Clearing memory securely and reallocations

Question

Following the discussion here, if you want to have a secure class for storing sensitive information (e.g passwords) on memory, you have to:

memset/clear the memory before freeing it
reallocations must also follow the same rule - instead of using realloc, use malloc to create a new memory region, copy the old to the new, and then memset/clear the old memory before freeing it finally

So this sounds good, and I created a test class to see if this works. So I made a simple test case where I keep adding the words "LOL" and "WUT", followed by a number to this secure buffer class around a thousand times, destroying that object, before finally doing something that causes a core dump.

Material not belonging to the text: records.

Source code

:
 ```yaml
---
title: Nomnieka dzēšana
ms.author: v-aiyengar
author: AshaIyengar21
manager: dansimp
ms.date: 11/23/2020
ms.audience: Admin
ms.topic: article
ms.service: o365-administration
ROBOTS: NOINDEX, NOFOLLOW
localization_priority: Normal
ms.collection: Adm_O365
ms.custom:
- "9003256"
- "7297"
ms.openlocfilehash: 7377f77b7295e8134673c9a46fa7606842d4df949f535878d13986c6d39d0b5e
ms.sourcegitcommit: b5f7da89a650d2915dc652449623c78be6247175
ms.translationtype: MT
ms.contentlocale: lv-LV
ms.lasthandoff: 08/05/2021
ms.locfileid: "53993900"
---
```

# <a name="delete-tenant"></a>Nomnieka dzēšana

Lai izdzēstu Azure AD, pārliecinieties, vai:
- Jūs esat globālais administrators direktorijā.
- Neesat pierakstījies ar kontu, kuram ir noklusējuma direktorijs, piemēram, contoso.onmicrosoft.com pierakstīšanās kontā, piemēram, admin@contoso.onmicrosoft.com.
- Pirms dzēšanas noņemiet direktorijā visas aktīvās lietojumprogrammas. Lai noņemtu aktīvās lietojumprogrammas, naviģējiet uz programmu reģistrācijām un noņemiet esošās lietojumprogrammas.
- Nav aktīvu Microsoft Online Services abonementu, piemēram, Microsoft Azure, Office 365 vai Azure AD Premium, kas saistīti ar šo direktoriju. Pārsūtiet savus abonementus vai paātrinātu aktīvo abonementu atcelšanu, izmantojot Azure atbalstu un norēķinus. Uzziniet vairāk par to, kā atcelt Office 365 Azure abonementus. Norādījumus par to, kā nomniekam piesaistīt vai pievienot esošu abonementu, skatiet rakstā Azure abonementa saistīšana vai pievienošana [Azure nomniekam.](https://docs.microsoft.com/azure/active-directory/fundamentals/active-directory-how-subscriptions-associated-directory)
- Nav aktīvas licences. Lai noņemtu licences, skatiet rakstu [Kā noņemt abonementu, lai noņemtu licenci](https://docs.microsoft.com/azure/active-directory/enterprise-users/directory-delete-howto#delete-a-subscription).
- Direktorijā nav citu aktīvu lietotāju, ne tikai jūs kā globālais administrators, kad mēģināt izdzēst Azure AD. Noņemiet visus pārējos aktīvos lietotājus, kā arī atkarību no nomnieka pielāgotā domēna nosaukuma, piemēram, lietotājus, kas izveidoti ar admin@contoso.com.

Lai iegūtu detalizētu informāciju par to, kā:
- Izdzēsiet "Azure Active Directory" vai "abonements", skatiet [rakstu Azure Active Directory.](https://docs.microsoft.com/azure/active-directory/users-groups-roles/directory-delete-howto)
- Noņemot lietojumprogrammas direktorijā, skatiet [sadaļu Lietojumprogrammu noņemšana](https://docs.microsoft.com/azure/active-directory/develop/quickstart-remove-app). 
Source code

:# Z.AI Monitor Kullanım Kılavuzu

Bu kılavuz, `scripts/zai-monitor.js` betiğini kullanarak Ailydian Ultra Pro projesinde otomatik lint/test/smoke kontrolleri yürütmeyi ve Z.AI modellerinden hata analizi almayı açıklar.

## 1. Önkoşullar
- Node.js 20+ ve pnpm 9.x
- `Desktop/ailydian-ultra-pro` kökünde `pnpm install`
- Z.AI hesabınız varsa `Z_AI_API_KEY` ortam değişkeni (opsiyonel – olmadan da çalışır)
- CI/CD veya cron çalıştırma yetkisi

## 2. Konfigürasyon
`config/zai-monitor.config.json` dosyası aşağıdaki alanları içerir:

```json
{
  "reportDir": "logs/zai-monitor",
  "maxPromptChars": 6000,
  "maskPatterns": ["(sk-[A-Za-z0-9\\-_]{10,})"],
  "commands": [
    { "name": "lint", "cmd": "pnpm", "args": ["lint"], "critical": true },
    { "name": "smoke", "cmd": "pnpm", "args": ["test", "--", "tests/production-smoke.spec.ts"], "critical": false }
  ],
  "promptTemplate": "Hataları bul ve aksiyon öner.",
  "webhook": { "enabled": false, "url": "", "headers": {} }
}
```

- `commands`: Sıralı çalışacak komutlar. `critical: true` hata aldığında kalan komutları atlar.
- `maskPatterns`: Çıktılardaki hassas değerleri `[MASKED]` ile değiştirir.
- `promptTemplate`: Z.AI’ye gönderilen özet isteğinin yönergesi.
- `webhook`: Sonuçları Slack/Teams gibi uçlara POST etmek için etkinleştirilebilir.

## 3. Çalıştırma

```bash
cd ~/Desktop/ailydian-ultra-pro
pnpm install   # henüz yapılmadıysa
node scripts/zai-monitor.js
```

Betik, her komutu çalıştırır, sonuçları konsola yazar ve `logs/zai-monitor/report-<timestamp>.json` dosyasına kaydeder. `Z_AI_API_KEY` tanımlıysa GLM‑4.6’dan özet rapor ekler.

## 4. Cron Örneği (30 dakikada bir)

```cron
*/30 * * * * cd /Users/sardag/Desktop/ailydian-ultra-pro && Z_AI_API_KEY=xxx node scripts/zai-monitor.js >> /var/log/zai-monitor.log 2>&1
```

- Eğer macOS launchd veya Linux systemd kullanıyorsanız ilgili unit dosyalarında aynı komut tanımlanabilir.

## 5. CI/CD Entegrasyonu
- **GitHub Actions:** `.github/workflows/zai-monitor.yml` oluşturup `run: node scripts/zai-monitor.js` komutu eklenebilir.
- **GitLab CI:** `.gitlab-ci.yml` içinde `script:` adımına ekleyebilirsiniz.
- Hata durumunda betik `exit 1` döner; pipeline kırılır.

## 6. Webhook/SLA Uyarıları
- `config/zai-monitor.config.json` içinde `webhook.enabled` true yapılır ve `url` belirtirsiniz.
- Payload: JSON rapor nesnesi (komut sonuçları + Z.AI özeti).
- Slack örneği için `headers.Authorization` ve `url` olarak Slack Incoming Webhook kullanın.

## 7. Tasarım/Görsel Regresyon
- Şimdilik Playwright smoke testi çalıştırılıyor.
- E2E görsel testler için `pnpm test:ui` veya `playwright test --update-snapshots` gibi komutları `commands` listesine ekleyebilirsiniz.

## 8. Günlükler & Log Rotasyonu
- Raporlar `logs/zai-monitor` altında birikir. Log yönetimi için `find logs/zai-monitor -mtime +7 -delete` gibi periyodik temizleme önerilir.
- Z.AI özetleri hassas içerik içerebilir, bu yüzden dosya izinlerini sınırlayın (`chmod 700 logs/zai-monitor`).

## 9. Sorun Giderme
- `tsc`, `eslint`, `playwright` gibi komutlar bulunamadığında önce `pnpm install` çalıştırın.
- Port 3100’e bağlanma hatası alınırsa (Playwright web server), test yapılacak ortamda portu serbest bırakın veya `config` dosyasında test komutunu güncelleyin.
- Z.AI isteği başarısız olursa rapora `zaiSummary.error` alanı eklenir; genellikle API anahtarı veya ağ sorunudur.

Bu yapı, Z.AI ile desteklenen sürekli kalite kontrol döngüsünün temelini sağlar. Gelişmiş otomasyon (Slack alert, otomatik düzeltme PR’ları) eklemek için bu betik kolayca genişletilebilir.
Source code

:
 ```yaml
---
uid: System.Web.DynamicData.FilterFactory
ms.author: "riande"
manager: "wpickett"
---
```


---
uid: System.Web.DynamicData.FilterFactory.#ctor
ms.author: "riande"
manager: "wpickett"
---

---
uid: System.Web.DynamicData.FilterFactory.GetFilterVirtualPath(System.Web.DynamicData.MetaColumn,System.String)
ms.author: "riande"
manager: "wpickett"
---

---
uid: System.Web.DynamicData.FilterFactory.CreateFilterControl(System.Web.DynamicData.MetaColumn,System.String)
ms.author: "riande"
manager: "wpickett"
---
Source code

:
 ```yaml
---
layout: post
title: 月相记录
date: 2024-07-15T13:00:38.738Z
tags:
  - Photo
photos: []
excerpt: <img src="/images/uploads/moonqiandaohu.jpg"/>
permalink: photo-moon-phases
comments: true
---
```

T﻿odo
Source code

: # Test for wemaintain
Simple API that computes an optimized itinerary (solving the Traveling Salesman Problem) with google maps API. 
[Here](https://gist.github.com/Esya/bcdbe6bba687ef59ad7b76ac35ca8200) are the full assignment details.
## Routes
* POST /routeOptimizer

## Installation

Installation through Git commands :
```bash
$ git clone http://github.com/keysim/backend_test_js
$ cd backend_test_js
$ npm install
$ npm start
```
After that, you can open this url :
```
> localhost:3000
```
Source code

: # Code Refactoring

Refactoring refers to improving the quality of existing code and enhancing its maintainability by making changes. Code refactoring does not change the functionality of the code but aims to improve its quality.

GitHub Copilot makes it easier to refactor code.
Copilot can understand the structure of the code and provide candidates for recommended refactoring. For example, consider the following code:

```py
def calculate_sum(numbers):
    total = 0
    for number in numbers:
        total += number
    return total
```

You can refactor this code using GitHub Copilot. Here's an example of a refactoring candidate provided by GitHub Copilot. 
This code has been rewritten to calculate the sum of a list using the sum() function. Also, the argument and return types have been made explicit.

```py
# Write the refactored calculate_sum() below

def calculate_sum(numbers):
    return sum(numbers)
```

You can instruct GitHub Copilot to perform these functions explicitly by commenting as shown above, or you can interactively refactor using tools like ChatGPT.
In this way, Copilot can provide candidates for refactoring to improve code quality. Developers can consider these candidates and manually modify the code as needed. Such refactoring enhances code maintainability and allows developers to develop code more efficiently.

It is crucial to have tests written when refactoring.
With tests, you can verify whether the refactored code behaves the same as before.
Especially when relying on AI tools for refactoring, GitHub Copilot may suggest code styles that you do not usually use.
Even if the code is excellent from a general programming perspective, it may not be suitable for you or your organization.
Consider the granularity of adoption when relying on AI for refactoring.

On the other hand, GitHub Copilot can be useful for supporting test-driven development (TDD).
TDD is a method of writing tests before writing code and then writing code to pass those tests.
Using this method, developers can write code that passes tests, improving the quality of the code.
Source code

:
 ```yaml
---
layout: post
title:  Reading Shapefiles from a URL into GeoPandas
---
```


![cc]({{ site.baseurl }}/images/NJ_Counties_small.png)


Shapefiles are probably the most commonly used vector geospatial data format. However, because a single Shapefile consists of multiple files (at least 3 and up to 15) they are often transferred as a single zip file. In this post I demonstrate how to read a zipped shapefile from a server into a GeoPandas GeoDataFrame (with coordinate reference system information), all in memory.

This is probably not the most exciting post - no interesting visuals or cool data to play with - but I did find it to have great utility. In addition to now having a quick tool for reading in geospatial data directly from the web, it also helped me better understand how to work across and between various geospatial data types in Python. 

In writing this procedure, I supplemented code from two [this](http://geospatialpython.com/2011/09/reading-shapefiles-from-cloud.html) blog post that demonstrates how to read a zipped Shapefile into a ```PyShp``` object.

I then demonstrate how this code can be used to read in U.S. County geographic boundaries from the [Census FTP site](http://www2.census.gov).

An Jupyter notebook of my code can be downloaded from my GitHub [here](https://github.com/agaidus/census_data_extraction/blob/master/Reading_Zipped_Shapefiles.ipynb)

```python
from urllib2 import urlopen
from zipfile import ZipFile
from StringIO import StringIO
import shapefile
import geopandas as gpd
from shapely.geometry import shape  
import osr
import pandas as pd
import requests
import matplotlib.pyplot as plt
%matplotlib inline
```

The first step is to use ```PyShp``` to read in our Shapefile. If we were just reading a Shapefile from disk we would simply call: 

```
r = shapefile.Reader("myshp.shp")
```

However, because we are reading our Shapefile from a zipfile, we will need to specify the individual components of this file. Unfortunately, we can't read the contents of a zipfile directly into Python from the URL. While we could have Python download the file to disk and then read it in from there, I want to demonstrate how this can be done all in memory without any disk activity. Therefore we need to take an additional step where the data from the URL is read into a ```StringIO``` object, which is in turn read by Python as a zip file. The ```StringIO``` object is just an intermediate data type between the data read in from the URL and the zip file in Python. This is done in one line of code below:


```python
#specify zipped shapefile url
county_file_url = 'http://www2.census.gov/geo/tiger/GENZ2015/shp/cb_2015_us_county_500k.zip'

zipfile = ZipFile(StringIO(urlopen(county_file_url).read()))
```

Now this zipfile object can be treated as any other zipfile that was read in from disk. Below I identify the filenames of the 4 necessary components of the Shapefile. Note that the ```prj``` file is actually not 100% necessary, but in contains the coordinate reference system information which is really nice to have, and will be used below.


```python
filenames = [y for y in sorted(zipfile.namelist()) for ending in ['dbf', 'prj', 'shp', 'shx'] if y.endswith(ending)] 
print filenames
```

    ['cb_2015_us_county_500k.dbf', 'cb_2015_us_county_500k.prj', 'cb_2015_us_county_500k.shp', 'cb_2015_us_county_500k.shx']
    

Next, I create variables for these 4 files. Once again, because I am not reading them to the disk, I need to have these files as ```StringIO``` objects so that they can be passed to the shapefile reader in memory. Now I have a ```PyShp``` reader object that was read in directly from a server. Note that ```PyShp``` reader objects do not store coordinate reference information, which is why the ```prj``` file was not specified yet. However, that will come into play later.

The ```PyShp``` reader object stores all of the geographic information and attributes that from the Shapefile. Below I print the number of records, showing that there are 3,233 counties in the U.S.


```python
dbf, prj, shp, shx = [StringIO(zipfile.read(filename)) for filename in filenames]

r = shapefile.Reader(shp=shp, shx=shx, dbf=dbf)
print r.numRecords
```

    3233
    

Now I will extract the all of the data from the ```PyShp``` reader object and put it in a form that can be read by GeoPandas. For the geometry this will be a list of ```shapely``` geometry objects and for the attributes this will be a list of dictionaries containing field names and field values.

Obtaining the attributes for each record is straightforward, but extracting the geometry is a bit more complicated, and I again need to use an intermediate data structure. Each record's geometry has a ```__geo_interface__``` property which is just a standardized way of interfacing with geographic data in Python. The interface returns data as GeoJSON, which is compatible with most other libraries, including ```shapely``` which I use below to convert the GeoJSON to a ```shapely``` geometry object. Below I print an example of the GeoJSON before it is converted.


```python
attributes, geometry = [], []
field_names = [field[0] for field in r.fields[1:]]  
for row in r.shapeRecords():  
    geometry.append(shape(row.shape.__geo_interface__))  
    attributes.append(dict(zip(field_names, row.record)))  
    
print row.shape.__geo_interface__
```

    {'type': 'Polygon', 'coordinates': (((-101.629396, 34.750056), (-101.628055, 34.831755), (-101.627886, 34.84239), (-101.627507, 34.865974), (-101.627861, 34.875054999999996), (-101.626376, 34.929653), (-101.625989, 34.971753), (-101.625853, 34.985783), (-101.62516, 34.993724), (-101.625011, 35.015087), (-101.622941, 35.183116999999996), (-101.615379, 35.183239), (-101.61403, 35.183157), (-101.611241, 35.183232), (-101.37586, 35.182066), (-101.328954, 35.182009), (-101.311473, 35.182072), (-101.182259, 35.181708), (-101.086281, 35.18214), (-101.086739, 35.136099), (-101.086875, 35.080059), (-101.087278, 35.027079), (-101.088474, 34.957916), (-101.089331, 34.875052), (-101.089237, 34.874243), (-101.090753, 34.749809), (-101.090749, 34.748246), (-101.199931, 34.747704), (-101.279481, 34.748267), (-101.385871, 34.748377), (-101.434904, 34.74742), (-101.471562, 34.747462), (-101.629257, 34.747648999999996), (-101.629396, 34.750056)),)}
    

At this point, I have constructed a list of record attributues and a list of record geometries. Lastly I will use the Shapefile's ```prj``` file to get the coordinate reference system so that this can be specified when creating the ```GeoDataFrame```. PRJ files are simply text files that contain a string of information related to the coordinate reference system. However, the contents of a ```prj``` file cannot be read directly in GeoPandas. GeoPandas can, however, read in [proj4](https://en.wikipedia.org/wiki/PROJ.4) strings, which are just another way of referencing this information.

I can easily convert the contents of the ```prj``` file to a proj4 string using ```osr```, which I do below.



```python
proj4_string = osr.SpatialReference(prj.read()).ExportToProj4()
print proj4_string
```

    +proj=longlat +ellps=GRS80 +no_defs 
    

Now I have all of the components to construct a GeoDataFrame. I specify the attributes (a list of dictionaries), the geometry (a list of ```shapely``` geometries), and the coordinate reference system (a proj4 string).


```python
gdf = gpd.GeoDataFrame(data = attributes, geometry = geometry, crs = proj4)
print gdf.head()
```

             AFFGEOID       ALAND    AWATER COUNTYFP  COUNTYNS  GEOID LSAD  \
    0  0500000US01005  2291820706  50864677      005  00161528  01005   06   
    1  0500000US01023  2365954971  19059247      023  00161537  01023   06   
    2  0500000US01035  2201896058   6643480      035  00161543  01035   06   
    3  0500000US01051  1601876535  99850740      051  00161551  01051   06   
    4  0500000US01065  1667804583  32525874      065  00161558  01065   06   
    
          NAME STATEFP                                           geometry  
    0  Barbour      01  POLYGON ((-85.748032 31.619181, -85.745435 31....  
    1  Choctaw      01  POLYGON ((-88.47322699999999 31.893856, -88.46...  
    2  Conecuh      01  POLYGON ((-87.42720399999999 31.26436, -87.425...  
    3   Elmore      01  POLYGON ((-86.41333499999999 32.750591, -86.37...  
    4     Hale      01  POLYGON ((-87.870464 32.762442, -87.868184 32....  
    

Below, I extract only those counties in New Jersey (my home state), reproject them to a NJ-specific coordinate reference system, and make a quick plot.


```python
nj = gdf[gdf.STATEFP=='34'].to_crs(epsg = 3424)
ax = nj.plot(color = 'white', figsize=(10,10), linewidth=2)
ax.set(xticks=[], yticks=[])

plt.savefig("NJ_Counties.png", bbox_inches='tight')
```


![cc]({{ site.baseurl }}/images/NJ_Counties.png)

Since the class is supposed to securely clear the memory before the destruction, I'm not supposed to be able to find a "LOLWUT" on the coredump. However, I managed to find them still, and wondered if my implementation is just buggy. However, I tried the same thing using CryptoPP library's SecByteBlock:

#include <cryptopp/osrng.h>
#include <cryptopp/dh.h>
#include <cryptopp/sha.h>
#include <cryptopp/aes.h>
#include <cryptopp/modes.h>
#include <cryptopp/filters.h>
#include <stdlib.h>
#include <stdio.h>
#include <string.h>
using namespace std;

int main(){
   {
      CryptoPP::SecByteBlock moo;

      int i;
      for(i = 0; i < 234; i++){
         moo += (CryptoPP::SecByteBlock((byte*)"LOL", 3));
         moo += (CryptoPP::SecByteBlock((byte*)"WUT", 3));

         char buffer[33];
         sprintf(buffer, "%d", i);
         string thenumber (buffer);

         moo += (CryptoPP::SecByteBlock((byte*)thenumber.c_str(), thenumber.size()));
      }

      moo.CleanNew(0);

   }

   sleep(1);

   *((int*)NULL) = 1;

   return 0;
}

And then compile using:

g++ clearer.cpp -lcryptopp -O0

And then enable core dump

ulimit -c 99999999

But then, enabling core dump and running it

./a.out ; grep LOLWUT core ; echo hello

gives the following output

Segmentation fault (core dumped)
Binary file core matches
hello

What is causing this? Did the whole memory region for the application realloc itself, because of the reallocation caused by SecByteBlock's append?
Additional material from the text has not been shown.